Mon, 12/17/2012 - 7:48am
Univ. of Cambridge

The original 1912 camp. Image: Univ. of CambridgeA century after members of Captain Scott's Terra Nova Expedition climbed Mount Erebus, the Univ. of Cambridge’s Prof. Clive Oppenheimer has located their highest campsite.

The first known visitor to the site since Scott’s men left, his search was based on written accounts and historic images from the Scott Polar Research Institute.

Following Oppenheimer’s discovery, coordinated international action between the UK, USA and New Zealand is already underway to ensure the camp site is protected. An archaeological survey is also now expected to record the area and search for any items that may have been left behind by the 1912 party.

Oppenheimer reenacted the ascent from the area of the camp to summit – exactly 100 years after Scott’s men struggled through the thin air and freezing temperatures to the summit of the active volcanic crater.

Oppenheimer, a volcanologist, is in Antarctica as part of the U.S. Antarctic Program.  He says, “Despite many scientific missions to Erebus over the past four decades, no one has ever discovered the original ‘highest camp’ – as it was described in a 1913 account called ‘Scott’s Last Expedition.’ Looking through the thousands of photos on SPRI’s Freeze Frame portal, I saw several pictures of the 1912 site, tried to memorize them, then fired up a snowmobile and set off around the summit cone. I was beginning to think I was looking for a needle in a haystack when I noticed a gateway to an almost hidden area I had not previously spotted on many routine travels. Within another minute or two, somehow, I’d found it.”
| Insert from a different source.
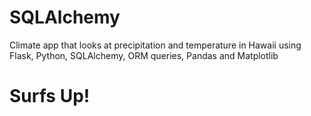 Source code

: # SQLAlchemy
Climate app that looks at precipitation and temperature in Hawaii using Flask, Python, SQLAlchemy, ORM queries, Pandas and Matplotlib
# Surfs Up!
In 1912, a team from the shore party of the Terra Nova Expedition climbed Mount Erebus. The team was led by geologist Raymond Priestley and included Tryggve Gran, a Norwegian ski specialist; Frederick Hooper, formerly a steward on the Terra Nova, Able Seaman Harry Dickason RN, Petty Officer George Abbott RN and geologist Frank Debenham. They undertook mapping and collected geological specimens.

The climb is of historical significance as it was during his time on Mount Erebus that geologist Frank Debenham had the idea of a “Polar Research Institute.” After serving in World War I, Debenham was the founding Director of Cambridge Univ.’s Scott Polar Research Institute.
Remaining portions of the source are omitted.